Birinci Dünya Savaşı gazilerini anma töreninde konuşan Cumhurbaşkanı Emmanuel Macron, övündüğü yurtseverliği göklere çıkarırken, yine övündüğü milliyetçiliği ise kınadı. Oysa bu çatışmanın bu iki ideolojiyle hiçbir ilgisi yoktu ve emperyalist rekabetten kaynaklanıyordu.

Cumhurbaşkanı Emmanuel Macron, Birinci Dünya Savaşının sona erişinin yüzüncü yıldönümü dolayısıyla yaptığı konuşmada yurtseverlik ve milliyetçilik arasında bir ayrım koydu.

Fransız Cumhurbaşkanı, aralarında ABD’li mevkidaşı Donald Trump ve kendini « milliyetçi » olarak tanımlayan diğer birkaç devlet adamıyla birlikte 72 devlet ve hükümet başkanı karşısında şu açıklamayı yaptı: « Yurtseverlik, milliyetçiliğin tam karşıtıdır.
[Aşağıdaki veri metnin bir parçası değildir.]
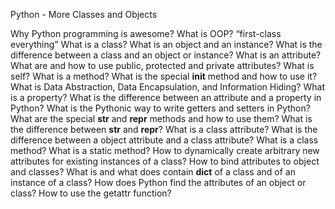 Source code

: Python - More Classes and Objects

Why Python programming is awesome?
What is OOP?
“first-class everything”
What is a class?
What is an object and an instance?
What is the difference between a class and an object or instance?
What is an attribute?
What are and how to use public, protected and private attributes?
What is self?
What is a method?
What is the special __init__ method and how to use it?
What is Data Abstraction, Data Encapsulation, and Information Hiding?
What is a property?
What is the difference between an attribute and a property in Python?
What is the Pythonic way to write getters and setters in Python?
What are the special __str__ and __repr__ methods and how to use them?
What is the difference between __str__ and __repr__?
What is a class attribute?
What is the difference between a object attribute and a class attribute?
What is a class method?
What is a static method?
How to dynamically create arbitrary new attributes for existing instances of a class?
How to bind attributes to object and classes?
What is and what does contain __dict__ of a class and of an instance of a class?
How does Python find the attributes of an object or class?
How to use the getattr function?
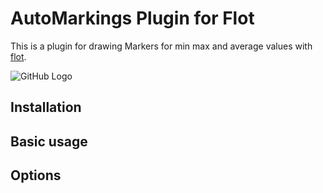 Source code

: AutoMarkings Plugin for Flot
=================
This is a plugin for drawing Markers for min max and average values with [flot](http://code.google.com/p/flot/).

![GitHub Logo](/images/logo.png)

## Installation ##

## Basic usage ##

## Options ##
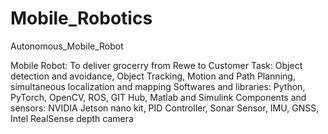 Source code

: # Mobile_Robotics
Autonomous_Mobile_Robot 

Mobile Robot: To deliver grocerry from Rewe to Customer 
Task: Object detection and avoidance, Object Tracking, Motion and Path Planning, simultaneous localization and mapping
Softwares and libraries: Python, PyTorch, OpenCV, ROS, GIT Hub, Matlab and Simulink
Components and sensors: NVIDIA Jetson nano kit, PID Controller, Sonar Sensor, IMU, GNSS, Intel RealSense depth camera

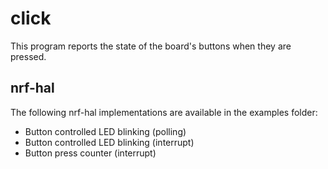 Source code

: # click

This program reports the state of the board's buttons when they are pressed.

## nrf-hal

The following nrf-hal implementations are available in the examples folder:
- Button controlled LED blinking (polling)
- Button controlled LED blinking (interrupt)
- Button press counter (interrupt)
Milliyetçilik yurtseverliğe ihanettir ».

Barış adına müttefikleri davet edip, onları çıkmalarının mümkün olmadığı platformlara yerleştirmeye, ardından da onlara hakaret etmeye dayanan bu garabeti bir kenara bırakalım.

Tarihçiler, 1914-18 Savaşına savaşanların milliyetçiliğinin değil ama dönemin farklı imparatorlukları arasındaki rekabetin neden olduğu değerlendirmesinde hemfikirler. Hayatta kalmayı başaranlar liderlerinin çıkarlarına hizmet etmek üzere kullanıldıklarının farkına vardılar. Bunun üzerinde millet kavramını değil ama savaşa sürüklemek üzere propagandanın onu kullanmasını kınadılar.

Yurtseverlik

Yurtseverlik bir soya aidiyet duygusuna göndermede bulunmaktadır. Bizler ebeveynlerimizin çocuklarıyız, onlar da kendi ebeveynlerinin çocukları ve bu böylece devam etmektedir. Miraslarına sahip çıktığımız atalarımıza karşı kendimizi borçlu hissetmekteyiz. Atalarımızı biyolojik olarak bizi doğuran değil de bizleri yetiştiren kişiler olarak kabul edersek, bu kavram evrenseldir. Bu aktarım içerisinde cins sorununun da yeri yoktur. Fransızcada Vatan ile Anavatan arasında ayrım yapılmaz.

Milliyetçilik

Milliyetçiliğe gelince o aynı doğuma, aynı anaya sahip olma olgusuna göndermede bulunur. Etimolojik açıdan millet sözü Latince nascere’den, yani doğmak’tan türemiştir. Bu deyim ortak niteliklerin varlığına işaret eder. Eski medeniyetlerin birçoğunda millet, üyelerinin aynı din çevresinde bir araya gelişiyle tanımlanırdı.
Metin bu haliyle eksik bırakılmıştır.